Task details: Write out exactly the lines from the start of the entries through the one that contains "- Milestones if appropriate", including both.

Exercise data:
^^^^

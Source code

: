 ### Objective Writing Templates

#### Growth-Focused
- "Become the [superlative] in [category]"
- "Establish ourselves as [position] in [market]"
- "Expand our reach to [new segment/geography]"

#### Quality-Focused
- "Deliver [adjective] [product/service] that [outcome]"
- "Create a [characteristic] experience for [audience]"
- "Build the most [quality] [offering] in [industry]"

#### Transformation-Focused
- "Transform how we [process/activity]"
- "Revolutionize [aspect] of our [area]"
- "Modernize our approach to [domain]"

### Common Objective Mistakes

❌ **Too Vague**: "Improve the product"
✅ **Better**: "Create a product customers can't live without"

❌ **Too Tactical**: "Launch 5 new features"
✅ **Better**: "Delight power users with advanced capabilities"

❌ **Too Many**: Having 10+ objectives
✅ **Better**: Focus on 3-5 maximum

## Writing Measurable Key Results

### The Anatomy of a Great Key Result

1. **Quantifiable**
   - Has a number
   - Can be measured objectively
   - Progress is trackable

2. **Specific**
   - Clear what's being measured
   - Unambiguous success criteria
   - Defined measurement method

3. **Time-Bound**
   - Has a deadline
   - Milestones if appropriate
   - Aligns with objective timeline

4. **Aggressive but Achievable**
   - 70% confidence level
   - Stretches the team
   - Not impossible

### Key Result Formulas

^^^^

Solution for this problem:
Source code

: ### Objective Writing Templates

#### Growth-Focused
- "Become the [superlative] in [category]"
- "Establish ourselves as [position] in [market]"
- "Expand our reach to [new segment/geography]"

#### Quality-Focused
- "Deliver [adjective] [product/service] that [outcome]"
- "Create a [characteristic] experience for [audience]"
- "Build the most [quality] [offering] in [industry]"

#### Transformation-Focused
- "Transform how we [process/activity]"
- "Revolutionize [aspect] of our [area]"
- "Modernize our approach to [domain]"

### Common Objective Mistakes

❌ **Too Vague**: "Improve the product"
✅ **Better**: "Create a product customers can't live without"

❌ **Too Tactical**: "Launch 5 new features"
✅ **Better**: "Delight power users with advanced capabilities"

❌ **Too Many**: Having 10+ objectives
✅ **Better**: Focus on 3-5 maximum

## Writing Measurable Key Results

### The Anatomy of a Great Key Result

1. **Quantifiable**
   - Has a number
   - Can be measured objectively
   - Progress is trackable

2. **Specific**
   - Clear what's being measured
   - Unambiguous success criteria
   - Defined measurement method

3. **Time-Bound**
   - Has a deadline
   - Milestones if appropriate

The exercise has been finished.